Data:

Start of Block

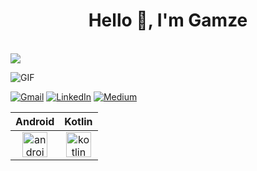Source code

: <h1 align="center"> Hello 👋, I'm Gamze </h1>

<br/>

<div aling=center>
  <img src="https:// readme-typing-svg.herokuapp.com?size=40&duraction=3000&color=30DC72&center=true&vCenter=true&vCenter=true&width==800&height=100&lines = I'm+an+Android+Developer alt="Headline />
</div>

![GIF](https://media.giphy.com/media/L1R1tvI9svkIWwpVYr/giphy.gif)


<p align"center">
      <a href="mailto: gamzecoskkun@gmail.com"><img src="https://img.icons8.com/bubbles/75/000000/gmail.png" alt="Gmail"/></a>
      <a href="https://www.linkedin.com/in/gamzecoskun/"><img src="https://img.icons8.com/bubbles/75/000000/linkedin.png" alt="LinkedIn"/></a>
      <a href="https://medium.com/@gamzecoskkun"><img src="https://img.icons8.com/bubbles/75/000000/medium-new.png" alt="Medium"/></a>



| Android | Kotlin | 
| :-: | :-: | 
|<img align="center" src="https://developer.android.com/images/logos/android.svg" alt="android" width="40" height="40"/>|<img align="center" src="https://www.vectorlogo.zone/logos/kotlinlang/kotlinlang-icon.svg" alt="kotlin" width="40" height="40"/>|<img align="center"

End of Block

What you are asked to do: All lines containing "height" in the material above should appear in your reply, copied exactly.

Exercise answer:
  <img src="https:// readme-typing-svg.herokuapp.com?size=40&duraction=3000&color=30DC72&center=true&vCenter=true&vCenter=true&width==800&height=100&lines = I'm+an+Android+Developer alt="Headline />
|<img align="center" src="https://developer.android.com/images/logos/android.svg" alt="android" width="40" height="40"/>|<img align="center" src="https://www.vectorlogo.zone/logos/kotlinlang/kotlinlang-icon.svg" alt="kotlin" width="40" height="40"/>|<img align="center"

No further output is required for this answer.